**Work to be completed:** Return an exact copy of the data, starting at its first line and ending at the line that contains "[ ] - Implement CI", minus any pictures.

**Input data:**
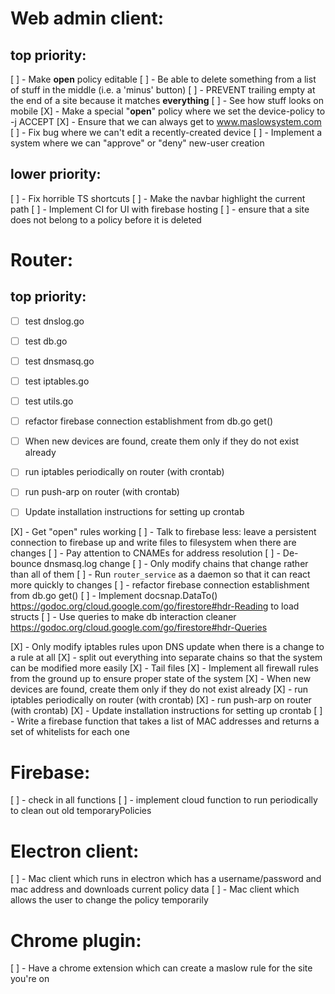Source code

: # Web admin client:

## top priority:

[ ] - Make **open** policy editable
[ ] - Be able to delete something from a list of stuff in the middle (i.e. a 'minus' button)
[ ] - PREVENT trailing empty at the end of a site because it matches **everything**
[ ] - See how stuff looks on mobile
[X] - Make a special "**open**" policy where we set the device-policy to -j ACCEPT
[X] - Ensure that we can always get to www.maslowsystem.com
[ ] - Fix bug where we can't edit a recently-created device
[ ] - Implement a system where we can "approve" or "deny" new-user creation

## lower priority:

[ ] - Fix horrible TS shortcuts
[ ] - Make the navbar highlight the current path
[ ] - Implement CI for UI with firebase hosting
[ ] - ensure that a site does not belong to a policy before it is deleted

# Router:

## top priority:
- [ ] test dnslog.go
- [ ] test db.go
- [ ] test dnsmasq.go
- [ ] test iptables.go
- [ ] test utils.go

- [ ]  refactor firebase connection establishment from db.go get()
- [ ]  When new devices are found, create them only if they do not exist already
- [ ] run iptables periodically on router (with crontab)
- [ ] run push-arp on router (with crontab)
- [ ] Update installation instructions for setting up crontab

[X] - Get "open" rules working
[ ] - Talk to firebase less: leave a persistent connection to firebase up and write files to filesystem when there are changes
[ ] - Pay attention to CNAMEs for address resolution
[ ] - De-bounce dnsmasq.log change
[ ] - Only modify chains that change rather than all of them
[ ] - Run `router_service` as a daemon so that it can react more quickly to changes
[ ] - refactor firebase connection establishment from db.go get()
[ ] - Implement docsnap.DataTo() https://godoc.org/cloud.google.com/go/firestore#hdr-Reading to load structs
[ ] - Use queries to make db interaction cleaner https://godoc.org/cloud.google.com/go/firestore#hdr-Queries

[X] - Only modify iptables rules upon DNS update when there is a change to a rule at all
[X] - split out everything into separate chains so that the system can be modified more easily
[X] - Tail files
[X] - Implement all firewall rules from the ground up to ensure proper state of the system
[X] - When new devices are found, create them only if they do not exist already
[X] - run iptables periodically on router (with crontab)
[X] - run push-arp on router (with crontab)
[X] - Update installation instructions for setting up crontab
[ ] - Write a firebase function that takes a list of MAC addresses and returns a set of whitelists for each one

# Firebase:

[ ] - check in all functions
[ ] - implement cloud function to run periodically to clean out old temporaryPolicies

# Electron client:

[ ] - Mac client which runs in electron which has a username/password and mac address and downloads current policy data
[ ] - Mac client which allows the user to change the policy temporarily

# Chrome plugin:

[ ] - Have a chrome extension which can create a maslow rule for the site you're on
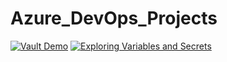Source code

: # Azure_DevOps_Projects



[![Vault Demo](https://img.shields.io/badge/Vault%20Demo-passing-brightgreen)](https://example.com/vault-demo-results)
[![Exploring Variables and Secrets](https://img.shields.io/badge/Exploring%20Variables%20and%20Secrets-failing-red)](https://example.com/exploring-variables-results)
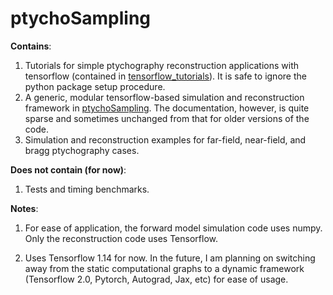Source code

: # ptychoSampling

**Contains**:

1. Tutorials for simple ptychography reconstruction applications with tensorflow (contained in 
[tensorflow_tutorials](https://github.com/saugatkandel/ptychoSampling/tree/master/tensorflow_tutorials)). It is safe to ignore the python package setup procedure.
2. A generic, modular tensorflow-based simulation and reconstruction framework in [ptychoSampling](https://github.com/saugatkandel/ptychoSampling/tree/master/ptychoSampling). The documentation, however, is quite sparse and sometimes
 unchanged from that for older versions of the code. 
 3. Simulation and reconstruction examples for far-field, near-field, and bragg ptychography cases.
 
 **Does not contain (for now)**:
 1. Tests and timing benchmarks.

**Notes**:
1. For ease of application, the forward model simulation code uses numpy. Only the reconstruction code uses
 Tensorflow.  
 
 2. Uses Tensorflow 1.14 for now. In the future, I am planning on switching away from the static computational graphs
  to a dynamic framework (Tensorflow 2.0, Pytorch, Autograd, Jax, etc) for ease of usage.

**Completed exercise:**
Source code

: # Web admin client:

## top priority:

[ ] - Make **open** policy editable
[ ] - Be able to delete something from a list of stuff in the middle (i.e. a 'minus' button)
[ ] - PREVENT trailing empty at the end of a site because it matches **everything**
[ ] - See how stuff looks on mobile
[X] - Make a special "**open**" policy where we set the device-policy to -j ACCEPT
[X] - Ensure that we can always get to www.maslowsystem.com
[ ] - Fix bug where we can't edit a recently-created device
[ ] - Implement a system where we can "approve" or "deny" new-user creation

## lower priority:

[ ] - Fix horrible TS shortcuts
[ ] - Make the navbar highlight the current path
[ ] - Implement CI for UI with firebase hosting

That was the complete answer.